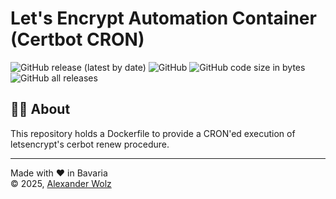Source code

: # Let's Encrypt Automation Container (Certbot CRON)

![GitHub release (latest by date)](https://img.shields.io/github/v/release/alexanderwolz/letsencrypt)
![GitHub](https://img.shields.io/github/license/alexanderwolz/letsencrypt)
![GitHub code size in bytes](https://img.shields.io/github/languages/code-size/alexanderwolz/letsencrypt)
![GitHub all releases](https://img.shields.io/github/downloads/alexanderwolz/letsencrypt/total?color=informational)

## 🧑‍💻 About

This repository holds a Dockerfile to provide a CRON'ed execution of letsencrypt's cerbot renew procedure.


- - -

Made with ❤️ in Bavaria
<br>
© 2025, <a href="https://www.alexanderwolz.de"> Alexander Wolz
☆ ☆ ☆ ☆ ☆
- _Aim of the task_
Exactly the lines from the one containing "release (latest by" through the final line of the records above are needed, copied word for word.

- _Solution for this problem_
![GitHub release (latest by date)](https://img.shields.io/github/v/release/alexanderwolz/letsencrypt)
![GitHub](https://img.shields.io/github/license/alexanderwolz/letsencrypt)
![GitHub code size in bytes](https://img.shields.io/github/languages/code-size/alexanderwolz/letsencrypt)
![GitHub all releases](https://img.shields.io/github/downloads/alexanderwolz/letsencrypt/total?color=informational)

## 🧑‍💻 About

This repository holds a Dockerfile to provide a CRON'ed execution of letsencrypt's cerbot renew procedure.


- - -

Made with ❤️ in Bavaria
<br>
© 2025, <a href="https://www.alexanderwolz.de"> Alexander Wolz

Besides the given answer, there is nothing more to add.